Accuracy Test

The Accuracy Test will take your reference surface and show you some plots of the depth difference between the surface and some additional lines that you run. These additional lines (Accuracy Test lines from here on) are run in both directions across the same line track, using all the different frequencies and modes of the system. The final plots will give you an idea of the ‘accuracy’ of the system and can illustrate the quality of data you can expect at different frequencies and modes.

Here is our diagonal line plan showing the reference lines in the background.

../_images/saaccuracy1.png

To run this process in Kluster, you need to:

  1. Generate a surface for the reference lines

  2. Select the Converted entry for the Accuracy lines in the Project Tree or if you only want to include specific lines, select those lines in the Project Tree or using the Select tool in 2d View.

  3. Go to Visualize - Advanced Plots - Accuracy Test

  4. You will see the path to the converted data auto populate at the top of Advanced Plots, as well as the surface under Path to Kluster Surface.

  5. Click Plot and the tool will run, plots will be saved to the directory shown at the bottom, and will also be automatically opened if you check ‘Show Plots’
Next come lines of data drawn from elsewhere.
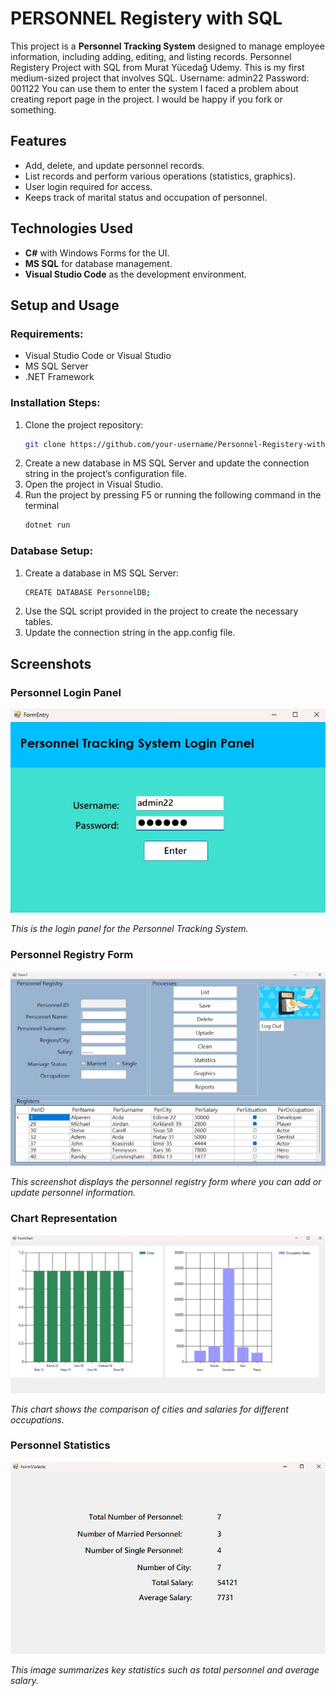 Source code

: # PERSONNEL Registery with SQL

This project is a **Personnel Tracking System** designed to manage employee information, including adding, editing, and listing records.
Personnel Registery Project with SQL from Murat Yücedağ Udemy. This is my first medium-sized project that involves SQL.
Username: admin22
Password: 001122
You can use them to enter the system
I faced a problem about creating report page in the project. I would be happy if you fork or something.

## Features
- Add, delete, and update personnel records.
- List records and perform various operations (statistics, graphics).
- User login required for access.
- Keeps track of marital status and occupation of personnel.

## Technologies Used
- **C#** with Windows Forms for the UI.
- **MS SQL** for database management.
- **Visual Studio Code** as the development environment.

## Setup and Usage

### Requirements:
- Visual Studio Code or Visual Studio
- MS SQL Server
- .NET Framework

### Installation Steps:
1. Clone the project repository:
   ```bash
   git clone https://github.com/your-username/Personnel-Registery-with-SQL.git
2. Create a new database in MS SQL Server and update the connection string in the project’s configuration file.
3. Open the project in Visual Studio.
4. Run the project by pressing F5 or running the following command in the terminal
   ```bash
   dotnet run

### Database Setup:
1. Create a database in MS SQL Server:
   ```bash
   CREATE DATABASE PersonnelDB;
   ```
2. Use the SQL script provided in the project to create the necessary tables.
3. Update the connection string in the app.config file.

## Screenshots

### Personnel Login Panel
![Login Panel](images/signin.jpg)

*This is the login panel for the Personnel Tracking System.*


### Personnel Registry Form
![Personnel Registry](images/form1.jpg)

*This screenshot displays the personnel registry form where you can add or update personnel information.*


### Chart Representation
![Occupation and Cities Chart](images/formchart.jpg)

*This chart shows the comparison of cities and salaries for different occupations.*


### Personnel Statistics
![Personnel Statistics](images/statistic.jpg)

*This image summarizes key statistics such as total personnel and average salary.*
Here is an example run for my datasets:

../_images/saaccuracy2.png

I have an explanation in the Advanced Plots tool for how to interpret these plots, but I’ll go through a quick explanation here as well.

  1. The file name of each plot shows the mode and frequency for that portion of the dataset used in the plot (“CW-shCW-300000hz” means the plot is for the 300khz data run at continuous waveform/short CW modes)

  2. The title of the plot indicates the average difference between accuracy data and surface depth. I remove that difference from the plot so that we can focus on change across beams/angle.

  3. The blue line is the mean depth for that beam/angle

  4. The Order 1 line (grey) represents the 1.3% max allowable uncertainty wrt the depth range.

  5. The Special Order line (green) represents the 0.75% max allowable uncertainty wrt the depth range.

  6. The pink region represents two standard deviations from the mean.

  7. The soundings are shown as white dots in he background (I limit it to 30,000 soundings to reduce the time it takes to display the plots)

In the example shown above, there is an approximately 0.3 meter offset between the accuracy lines and the reference surface depths, which isn’t great. These datasets I am working with are using the ellipse as the vertical reference and are without SBETs, so we can expect there to be issues. Our depth differences are within Order 1 (barely, remember to include our 0.3 meter depth offset) and the mean depth in our area is about 35 meters (which I know from processing the data, that information is not in the plot).

The port side of the sonar tends to be shoaler (negative depth bias, from grid to sounding) and the starboard tends to be deeper, which is interesting. This is a dual head sonar, so it might have something to do with the mounting angles or offsets.